McNess retired in 1915 and henceforth spent much of his time in travelling—particularly to Queensland—and distributing his fortune by giving large subscriptions to patriotic funds, hospitals, and religious bodies. The State War Memorial and Anzac House received funding through his patronage. In 1930 he founded the McNess fund for the distress caused by unemployment, and in 1932 gave £20,000 for this purpose. He was knighted by King George V while in London on 29 June 1931. In 1937 he gave about £12,000 to the state government for the construction of a road in memory of his wife, who died in February of that year. Lady McNess Memorial Drive connects Canning Dam and Brookton Highway. He also built the McNess Hall for the Presbyterian church at Perth.

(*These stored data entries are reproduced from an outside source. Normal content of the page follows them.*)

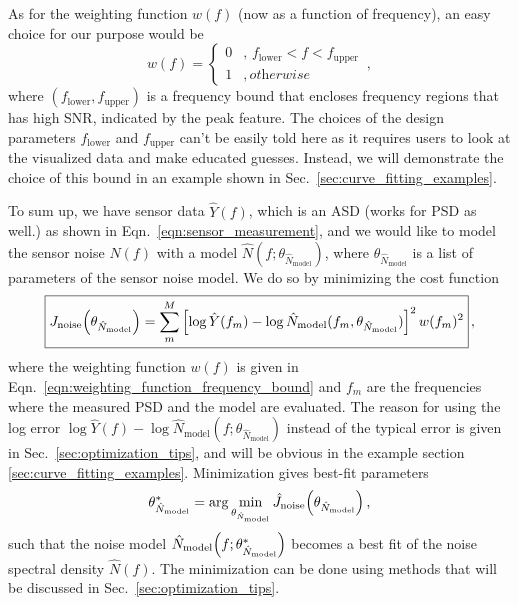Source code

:As for the weighting function $w(f)$ (now as a function of frequency), an easy choice for our purpose would be
\begin{equation}
	w(f)=
	\begin{cases}
		0 &,\, f_\mathrm{lower}<f<f_\mathrm{upper} \\
		1 &,\, \textit{otherwise}
	\end{cases}
	\,,
	\label{eqn:weighting_function_frequency_bound}
\end{equation}
where $\left(f_\mathrm{lower},f_\mathrm{upper}\right)$ is a frequency bound that encloses frequency regions that has high SNR, indicated by the peak feature.
The choices of the design parameters $f_\mathrm{lower}$ and $f_\mathrm{upper}$ can't be easily told here as it requires users to look at the visualized data and make educated guesses.
Instead, we will demonstrate the choice of this bound in an example shown in Sec.~\ref{sec:curve_fitting_examples}.

To sum up, we have sensor data $\hat{Y}(f)$, which is an ASD (works for PSD as well.) as shown in Eqn.~\eqref{eqn:sensor_measurement}, and we would like to model the sensor noise $\hat{N}(f)$ with a model $\hat{N}(f;\theta_{\hat{N}_\mathrm{model}})$, where $\theta_{\hat{N}_\mathrm{model}}$ is a list of parameters of the sensor noise model.
We do so by minimizing the cost function
\begin{equation}
	\boxed{
		J_\mathrm{noise}\mleft(\theta_{\hat{N}_\mathrm{model}}\mright)=\sum_m^M\left[\log\hat{Y}(f_m)-\log\hat{N}_\mathrm{model}(f_m, \theta_{\hat{N}_\mathrm{model}})\right]^2 w(f_m)^2
	}\,,
	\label{eqn:noise_cost_function}
\end{equation}
where the weighting function $w(f)$ is given in Eqn.~\eqref{eqn:weighting_function_frequency_bound} and $f_m$ are the frequencies where the measured PSD and the model are evaluated.
The reason for using the log error $\log\hat{Y}(f) - \log\hat{N}_\mathrm{model}(f;\theta_{\hat{N}_\mathrm{model}})$ instead of the typical error is given in Sec.~\ref{sec:optimization_tips}, and will be obvious in the example section \ref{sec:curve_fitting_examples}.
Minimization gives best-fit parameters
\begin{equation}
	\theta_{\hat{N}_\mathrm{model}}^*=\arg\min_{\theta_{\hat{N}_\mathrm{model}}} \hat{J}_\mathrm{noise}\mleft(\theta_{\hat{N}_\mathrm{model}}\mright)\,,
\end{equation} such that the noise model $\hat{N}_\mathrm{model}\mleft(f;\theta_{\hat{N}_\mathrm{model}}^*\mright)$ becomes a best fit of the noise spectral density $\hat{N}(f)$.
The minimization can be done using methods that will be discussed in Sec.~\ref{sec:optimization_tips}.
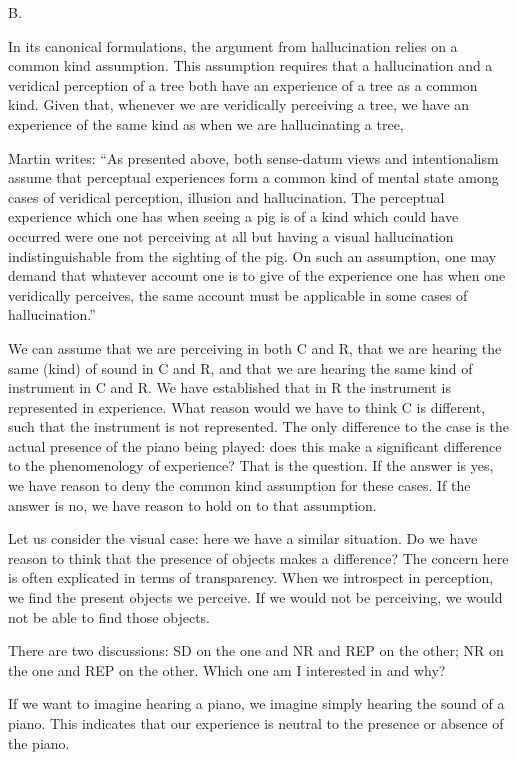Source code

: \documentclass[sloppy, journal, git, bytitle, dodraft]{humapap}
\begin{document}
B. 



In its canonical formulations, the argument from hallucination relies on a common kind assumption. This assumption requires that a hallucination and a veridical perception of a tree both have an experience of a tree as a common kind. Given that, whenever we are veridically perceiving a tree, we have an experience of the same kind as when we are hallucinating a tree,

Martin writes: ``As presented above, both sense-datum views and intentionalism assume that perceptual experiences form a common kind of mental state among cases of veridical perception, illusion and hallucination. The perceptual experience which one has when seeing a pig is of a kind which could have occurred were one not perceiving at all but having a visual hallucination indistinguishable from the sighting of the pig. On such an assumption, one may demand that whatever account one is to give of the experience one has when one veridically perceives, the same account must be applicable in some cases of hallucination.''

We can assume that we are perceiving in both C and R, that we are hearing the same (kind) of sound in C and R, and that we are hearing the same kind of instrument in C and R. We have established that in R the instrument is represented in experience. What reason would we have to think C is different, such that the instrument is not represented. The only difference to the case is the actual presence of the piano being played: does this make a significant difference to the phenomenology of experience? That is the question. If the answer is yes, we have reason to deny the common kind assumption for these cases. If the answer is no, we have reason to hold on to that assumption. 

Let us consider the visual case: here we have a similar situation. Do we have reason to think that the presence of objects makes a difference? The concern here is often explicated in terms of transparency. When we introspect in perception, we find the present objects we perceive. If we would not be perceiving, we would not be able to find those objects.

There are two discussions: SD on the one and NR and REP on the other; NR on the one and REP on the other. Which one am I interested in and why? 

If we want to imagine hearing a piano, we imagine simply hearing the sound of a piano. This indicates that our experience is neutral to the presence or absence of the piano. 
\end{document}
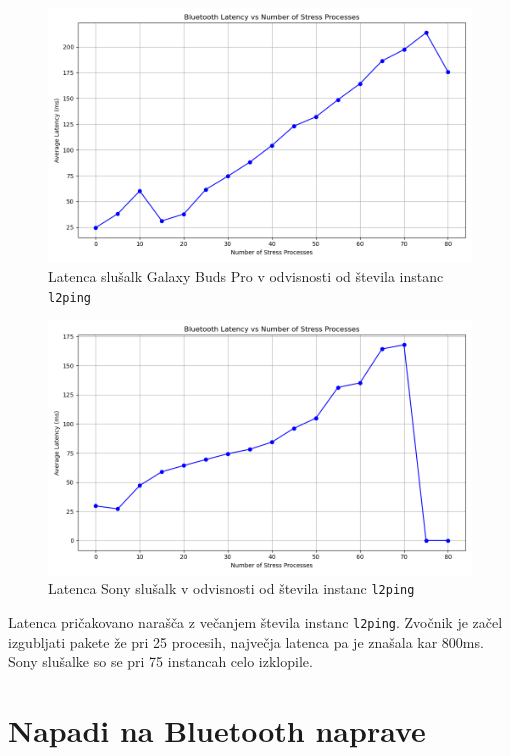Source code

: \documentclass[11pt,a4paper,slovene]{article}
\begin{document}
\begin{figure}[H]
    \centering
    \includegraphics[width=1\textwidth]{images/buds_stress_latency_80.png}
    \caption{Latenca slušalk Galaxy Buds Pro v odvisnosti od števila instanc \texttt{l2ping}}
    \label{fig:buds_stress_latency}
\end{figure}

\begin{figure}[H]
    \centering
    \includegraphics[width=1\textwidth]{images/sony_stress_latency_80.png}
    \caption{Latenca Sony slušalk v odvisnosti od števila instanc \texttt{l2ping}}
    \label{fig:sony_stress_latency}
\end{figure}

Latenca pričakovano narašča z večanjem števila instanc \texttt{l2ping}. Zvočnik je začel izgubljati pakete že pri 25 procesih, največja latenca pa je znašala kar 800ms. Sony slušalke so se pri 75 instancah celo izklopile.

\section{Napadi na Bluetooth naprave}
\end{document}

McNess died on 21 June 1938 at the age of 86 at the home of his only son Herbert Fortescue McNess (born 1893) in Woodroyd Street, Mount Lawley. Herbert took over most of the McNess business activities following the death of his father.

==Legacy==

Charles McNess was of a retiring disposition and took little part in public life. His philanthropy was unobtrusive and generally directed through his close friend, Louis Shapcott, under-secretary to the Premier of Western Australia. It has been estimated that his benefactions may have exceeded £150,000.

A monument to him is located in Florence Hummerston Reserve, Perth. Loch McNess in Yanchep was developed as part of a bequest from his estate and named in his honour in 1935.